Exercise
Could each record be written out again exactly as it stands?
----------
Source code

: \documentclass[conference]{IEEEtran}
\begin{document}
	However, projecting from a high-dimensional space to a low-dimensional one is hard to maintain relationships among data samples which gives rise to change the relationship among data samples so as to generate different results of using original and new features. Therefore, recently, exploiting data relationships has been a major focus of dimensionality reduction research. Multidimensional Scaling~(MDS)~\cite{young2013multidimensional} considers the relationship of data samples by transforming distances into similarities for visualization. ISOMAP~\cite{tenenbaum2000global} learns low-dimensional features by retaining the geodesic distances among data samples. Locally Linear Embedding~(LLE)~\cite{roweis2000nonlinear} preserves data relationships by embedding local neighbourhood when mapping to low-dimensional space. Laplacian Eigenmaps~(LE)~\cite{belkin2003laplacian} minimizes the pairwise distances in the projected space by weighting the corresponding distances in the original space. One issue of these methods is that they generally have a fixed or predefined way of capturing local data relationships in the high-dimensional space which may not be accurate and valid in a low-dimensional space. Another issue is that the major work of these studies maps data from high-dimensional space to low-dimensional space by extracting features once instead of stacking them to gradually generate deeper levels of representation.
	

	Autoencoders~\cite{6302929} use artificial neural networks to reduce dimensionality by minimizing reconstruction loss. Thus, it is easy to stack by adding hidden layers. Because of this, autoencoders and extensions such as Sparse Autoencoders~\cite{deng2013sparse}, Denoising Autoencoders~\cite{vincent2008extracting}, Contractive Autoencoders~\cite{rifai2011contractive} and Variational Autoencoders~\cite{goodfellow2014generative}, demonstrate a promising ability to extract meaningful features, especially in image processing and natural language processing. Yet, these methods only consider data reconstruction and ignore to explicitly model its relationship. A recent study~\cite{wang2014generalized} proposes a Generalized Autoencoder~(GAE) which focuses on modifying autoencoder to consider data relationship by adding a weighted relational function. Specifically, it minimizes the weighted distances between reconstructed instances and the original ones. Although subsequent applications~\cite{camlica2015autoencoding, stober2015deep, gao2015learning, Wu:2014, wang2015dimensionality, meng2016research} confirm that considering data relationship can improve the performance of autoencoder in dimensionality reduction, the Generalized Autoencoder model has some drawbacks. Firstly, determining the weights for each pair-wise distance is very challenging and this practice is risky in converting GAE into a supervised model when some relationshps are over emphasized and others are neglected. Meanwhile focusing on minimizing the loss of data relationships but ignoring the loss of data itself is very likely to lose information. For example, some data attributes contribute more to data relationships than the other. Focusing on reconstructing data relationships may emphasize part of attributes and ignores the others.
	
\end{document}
----------
Written solution
Source code

: \documentclass[conference]{IEEEtran}
\begin{document}
	However, projecting from a high-dimensional space to a low-dimensional one is hard to maintain relationships among data samples which gives rise to change the relationship among data samples so as to generate different results of using original and new features. Therefore, recently, exploiting data relationships has been a major focus of dimensionality reduction research. Multidimensional Scaling~(MDS)~\cite{young2013multidimensional} considers the relationship of data samples by transforming distances into similarities for visualization. ISOMAP~\cite{tenenbaum2000global} learns low-dimensional features by retaining the geodesic distances among data samples. Locally Linear Embedding~(LLE)~\cite{roweis2000nonlinear} preserves data relationships by embedding local neighbourhood when mapping to low-dimensional space. Laplacian Eigenmaps~(LE)~\cite{belkin2003laplacian} minimizes the pairwise distances in the projected space by weighting the corresponding distances in the original space. One issue of these methods is that they generally have a fixed or predefined way of capturing local data relationships in the high-dimensional space which may not be accurate and valid in a low-dimensional space. Another issue is that the major work of these studies maps data from high-dimensional space to low-dimensional space by extracting features once instead of stacking them to gradually generate deeper levels of representation.
	

	Autoencoders~\cite{6302929} use artificial neural networks to reduce dimensionality by minimizing reconstruction loss. Thus, it is easy to stack by adding hidden layers. Because of this, autoencoders and extensions such as Sparse Autoencoders~\cite{deng2013sparse}, Denoising Autoencoders~\cite{vincent2008extracting}, Contractive Autoencoders~\cite{rifai2011contractive} and Variational Autoencoders~\cite{goodfellow2014generative}, demonstrate a promising ability to extract meaningful features, especially in image processing and natural language processing. Yet, these methods only consider data reconstruction and ignore to explicitly model its relationship. A recent study~\cite{wang2014generalized} proposes a Generalized Autoencoder~(GAE) which focuses on modifying autoencoder to consider data relationship by adding a weighted relational function. Specifically, it minimizes the weighted distances between reconstructed instances and the original ones. Although subsequent applications~\cite{camlica2015autoencoding, stober2015deep, gao2015learning, Wu:2014, wang2015dimensionality, meng2016research} confirm that considering data relationship can improve the performance of autoencoder in dimensionality reduction, the Generalized Autoencoder model has some drawbacks. Firstly, determining the weights for each pair-wise distance is very challenging and this practice is risky in converting GAE into a supervised model when some relationshps are over emphasized and others are neglected. Meanwhile focusing on minimizing the loss of data relationships but ignoring the loss of data itself is very likely to lose information. For example, some data attributes contribute more to data relationships than the other. Focusing on reconstructing data relationships may emphasize part of attributes and ignores the others.
	
\end{document}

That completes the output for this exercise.